Church adds faith to let garden grow
Margaret Harris says she feels closest to God in a garden.
So she and other members of Forest Lake Presbyterian Church decided to go eco-friendly and establish a wildlife habitat garden at the church on Trenholm Road.
She believes this is a first among Presbyterian congregations in the region, and is encouraging others to contemplate similar horticulture efforts.
“We are really trying to do things that are environmentally friendly and take care of God’s earth,” said Harris, who serves on the congregation’s environmental stewardship committee.
The garden will be dedicated Sunday at 10:30 a.m. as part of the church’s Earth Day activities.
The small plot, punctuated by a birdbath, feeders and a Celtic cross, is filled with new flowering plants. Many are “pass-a-longs,” perennials given by church members that attract birds and butterflies.
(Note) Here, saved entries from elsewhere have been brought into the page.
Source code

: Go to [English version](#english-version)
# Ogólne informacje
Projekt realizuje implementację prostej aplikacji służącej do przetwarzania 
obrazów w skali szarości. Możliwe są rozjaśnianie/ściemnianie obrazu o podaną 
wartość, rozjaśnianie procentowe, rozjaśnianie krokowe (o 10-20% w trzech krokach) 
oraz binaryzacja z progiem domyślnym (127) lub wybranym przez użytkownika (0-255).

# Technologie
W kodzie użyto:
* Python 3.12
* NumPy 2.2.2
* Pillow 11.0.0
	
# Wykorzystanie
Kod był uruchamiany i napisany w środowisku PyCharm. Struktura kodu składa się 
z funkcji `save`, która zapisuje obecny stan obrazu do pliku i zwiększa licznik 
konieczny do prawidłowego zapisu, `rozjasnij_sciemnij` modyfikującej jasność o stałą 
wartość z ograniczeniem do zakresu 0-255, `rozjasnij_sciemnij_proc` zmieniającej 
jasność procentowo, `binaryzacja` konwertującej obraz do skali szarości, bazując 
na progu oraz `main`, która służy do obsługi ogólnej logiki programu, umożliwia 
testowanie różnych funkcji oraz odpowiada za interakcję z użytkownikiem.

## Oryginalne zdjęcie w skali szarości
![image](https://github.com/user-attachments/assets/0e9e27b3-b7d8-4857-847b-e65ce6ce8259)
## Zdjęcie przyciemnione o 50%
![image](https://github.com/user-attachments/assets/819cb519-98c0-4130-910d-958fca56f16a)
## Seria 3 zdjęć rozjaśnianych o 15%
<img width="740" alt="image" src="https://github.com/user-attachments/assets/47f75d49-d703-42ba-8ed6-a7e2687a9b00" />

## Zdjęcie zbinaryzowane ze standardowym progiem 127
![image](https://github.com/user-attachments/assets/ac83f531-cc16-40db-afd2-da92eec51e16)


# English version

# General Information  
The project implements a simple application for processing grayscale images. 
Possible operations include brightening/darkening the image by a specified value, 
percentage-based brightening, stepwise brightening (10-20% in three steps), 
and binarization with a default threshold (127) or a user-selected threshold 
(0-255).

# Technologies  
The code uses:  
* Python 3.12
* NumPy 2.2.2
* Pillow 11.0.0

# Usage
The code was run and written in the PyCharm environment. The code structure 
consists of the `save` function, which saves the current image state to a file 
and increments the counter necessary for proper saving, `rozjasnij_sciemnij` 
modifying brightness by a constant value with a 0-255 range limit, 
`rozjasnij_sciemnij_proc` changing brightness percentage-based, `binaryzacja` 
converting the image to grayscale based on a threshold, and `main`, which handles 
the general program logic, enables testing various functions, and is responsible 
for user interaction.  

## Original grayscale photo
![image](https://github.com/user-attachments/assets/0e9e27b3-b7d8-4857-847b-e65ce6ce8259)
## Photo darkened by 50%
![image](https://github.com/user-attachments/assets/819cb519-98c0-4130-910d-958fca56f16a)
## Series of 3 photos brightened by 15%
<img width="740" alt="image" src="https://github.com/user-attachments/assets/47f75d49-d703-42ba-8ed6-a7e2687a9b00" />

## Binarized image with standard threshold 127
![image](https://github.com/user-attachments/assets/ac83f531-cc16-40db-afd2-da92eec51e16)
“For the most part, everything here has a purpose,” Harris said. Purple verbena and lantana, swamp milkweed and butterfly weed lure butterflies and bees; Mexican bush sage is meant to attract hummingbirds.
They hope to encourage songbirds to pass by with sheltering podocarpus shrubs and Japanese silver grass. The gardeners use only pesticide-free loam and nutrients, eschewing chemical weed killers.
For their efforts, the congregation has been certified by the National Wildlife Federation as a backyard wildlife habitat, a designation that anyone with a backyard or small plot of ground can try to obtain.
The church’s pastor, the Rev. Ellen Skidmore, is a certified master gardener and strong supporter of the effort.
She’s hoping the garden can be a teaching tool for the congregation’s children as well as the children who attend Forest Lake’s child enrichment center.
“From a theological standpoint, how do we care for God’s earth?” she said.
Harris also has created a larger, fenced garden at the Lexington offices of Trinity Presbytery, where she works as an administrative assistant.
That garden has many of the elements that the S.C. Wildlife Federation, an arm of the national nonprofit, encourages in a Carolina Fence Garden. That garden incorporates elements native to the state.
One of her co-workers and fellow diggers at the presbytery office, Lisa Mallory, is helping to spark a similar habitat effort at her church, Congaree Presbyterian Church in Cayce.
That space would include a prayer garden and a habitat garden, said Mallory, an elder in the Cayce congregation.
“The youth are actually undertaking all of this with the help of the congregation,” she said.